L'obbrobrio anni novanta si è cumulato davanti a casa, ma passanti occasionali e armati di trapano si prendono un pezzo per volta e quel che rimane finirà con la mia proverbiale indolenza nel contenitore dei rifiuti.

Noi senza cucina si esce a cena e si ricapitola la giornata e pure il futuro, si rientra poi a casa abbastanza esausti, vagamente satolli: il ristorante indiano di New Cross Road sa come riempire gli stomaci.

Con un misto di sadismo e un tocco di masochismo guardiamo su Channel Four "Supersize vs Superskin", un programma che nel nostro caso mostra una cicciona e una anoressica che si scambiano la dieta.
Agghiacciante, ma lo guardiamo fino alla fine (su un corpo obeso e' terribile far indossare reggiseno e mutandine coloro carne!).
Di tutte queste storture alimentari i responsabili sono i genitori, alcolisti nel caso della cicciona, ossessionati dalla bellezza nel caso della anoressica.

Riflessioni con tazza di the sull'essere genitori e quasi litighiamo: perché Matilde al telefono risponde a sillabe e Jacopo invece racconta nei dettagli, di chi è la colpa?

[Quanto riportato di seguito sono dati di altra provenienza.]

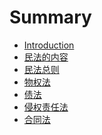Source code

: Summary
=======

* [Introduction](README.md)
* [民法的内容](chapter1.md)
* [民法总则](chapter2.md)
* [物权法](chapter3.md)
* [债法](chapter4.md)
* [侵权责任法](chapter5.md)
* [合同法](chapter6.md)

Cristiana e Tinkerbell crollano definitivamente su Margaret Thatcher, documentario di Yesterday Channel.

Conveniamo entrambi che una donna in Italia non diventerà mai primo ministro per una ragione molto semplice: perché è donna in Italia.

domenica 10 aprile 2011

L'Ora del Meridiano di Greenwich 14.11

Quando i capitoli iniziano spesso con una descrizione del tempo atmosferico alberi cielo vento e temperature, il romanzo mi risulta mortalmente noioso.
Ultimamente non riesco a finire neanche un libro: li impilo tutti sul davanzale della finestra che mi fa da comodino.

Ma dato che sono indulgente solo con me stesso, non posso fare a meno di parlare della primavera, degli alberi in fiore lungo le strade di Londra, del cielo azzurro di questi giorni, del vento della sera eccetera eccetera eccetera.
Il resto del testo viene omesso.